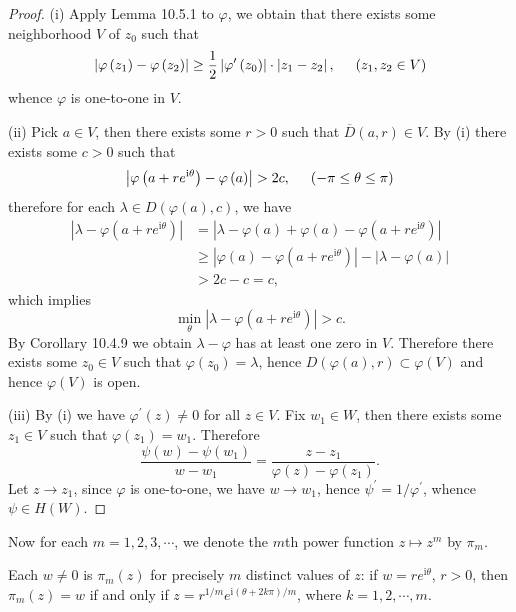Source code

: \begin{proof}
(i) Apply Lemma 10.5.1 to $\varphi$, we obtain that there exists some neighborhood $V$ of $z_0$ such that 
$$
\left| \varphi \left( z_1 \right) -\varphi \left( z_2 \right) \right|\ge \frac{1}{2}\left| \varphi ^{\prime}\left( z_0 \right) \right|\cdot \left| z_1-z_2 \right|,\hspace{0.5cm}\left( z_1,z_2\in V \right) 
$$
whence $\varphi$ is one-to-one in $V$.\par
(ii) Pick $a\in V$, then there exists some $r>0$ such that $\overline{D}(a,r)\in V$. By (i) there exists some $c>0$ such that 
$$
\left| \varphi \left( a+re^{\mathrm{i}\theta} \right) -\varphi \left( a \right) \right|>2c,\hspace{0.5cm}\left( -\pi \le \theta \le \pi \right) 
$$
therefore for each $\lambda\in D(\varphi(a),c)$, we have 
$$
\begin{aligned}
\left| \lambda -\varphi \left( a+re^{\mathrm{i}\theta} \right) \right|&=\left| \lambda -\varphi \left( a \right) +\varphi \left( a \right) -\varphi \left( a+re^{\mathrm{i}\theta} \right) \right|
\\
&\ge \left| \varphi \left( a \right) -\varphi \left( a+re^{\mathrm{i}\theta} \right) \right|-\left| \lambda -\varphi \left( a \right) \right|
\\
&>2c-c=c,
\end{aligned}
$$
which implies 
$$
\min_{\theta} \left| \lambda -\varphi \left( a+re^{\mathrm{i}\theta} \right) \right|>c.
$$
By Corollary 10.4.9 we obtain $\lambda-\varphi$ has at least one zero in $V$. Therefore there exists some $z_0\in V$ such that $\varphi(z_0)=\lambda$, hence $D(\varphi(a),r)\subset\varphi(V)$ and hence $\varphi(V)$ is open.\par
(iii) By (i) we have $\varphi^\prime(z)\ne 0$ for all $z\in V$. Fix $w_1\in W$, then there exists some $z_1\in V$ such that $\varphi(z_1)=w_1$. Therefore 
$$
\frac{\psi \left( w \right) -\psi \left( w_1 \right)}{w-w_1}=\frac{z-z_1}{\varphi \left( z \right) -\varphi \left( z_1 \right)}.
$$
Let $z\to z_1$, since $\varphi$ is one-to-one, we have $w\to w_1$, hence $\psi^\prime=1/\varphi^\prime$, whence $\psi\in H(W)$.
\end{proof}
Now for each $m=1,2,3,\cdots$, we denote the $m$th power function $z\mapsto z^m$ by $\pi_m$.\par
Each $w\ne 0$ is $\pi_m(z)$ for precisely $m$ distinct values of $z$: if $w=re^{\mathrm{i}\theta}$, $r>0$, then $\pi_m(z)=w$ if and only if $z=r^{1/m}e^{\mathrm{i}\left( \theta +2k\pi \right) /m}$, where $k=1,2,\cdots,m$.\par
***
▸ **Assigned task**: Your task for the entries above: copy exactly the span starting with the line with "therefore for each" and going on through the line with "Now for each", both lines included, and nothing else.

▸ **Exercise output**:
therefore for each $\lambda\in D(\varphi(a),c)$, we have 
$$
\begin{aligned}
\left| \lambda -\varphi \left( a+re^{\mathrm{i}\theta} \right) \right|&=\left| \lambda -\varphi \left( a \right) +\varphi \left( a \right) -\varphi \left( a+re^{\mathrm{i}\theta} \right) \right|
\\
&\ge \left| \varphi \left( a \right) -\varphi \left( a+re^{\mathrm{i}\theta} \right) \right|-\left| \lambda -\varphi \left( a \right) \right|
\\
&>2c-c=c,
\end{aligned}
$$
which implies 
$$
\min_{\theta} \left| \lambda -\varphi \left( a+re^{\mathrm{i}\theta} \right) \right|>c.
$$
By Corollary 10.4.9 we obtain $\lambda-\varphi$ has at least one zero in $V$. Therefore there exists some $z_0\in V$ such that $\varphi(z_0)=\lambda$, hence $D(\varphi(a),r)\subset\varphi(V)$ and hence $\varphi(V)$ is open.\par
(iii) By (i) we have $\varphi^\prime(z)\ne 0$ for all $z\in V$. Fix $w_1\in W$, then there exists some $z_1\in V$ such that $\varphi(z_1)=w_1$. Therefore 
$$
\frac{\psi \left( w \right) -\psi \left( w_1 \right)}{w-w_1}=\frac{z-z_1}{\varphi \left( z \right) -\varphi \left( z_1 \right)}.
$$
Let $z\to z_1$, since $\varphi$ is one-to-one, we have $w\to w_1$, hence $\psi^\prime=1/\varphi^\prime$, whence $\psi\in H(W)$.
\end{proof}
Now for each $m=1,2,3,\cdots$, we denote the $m$th power function $z\mapsto z^m$ by $\pi_m$.\par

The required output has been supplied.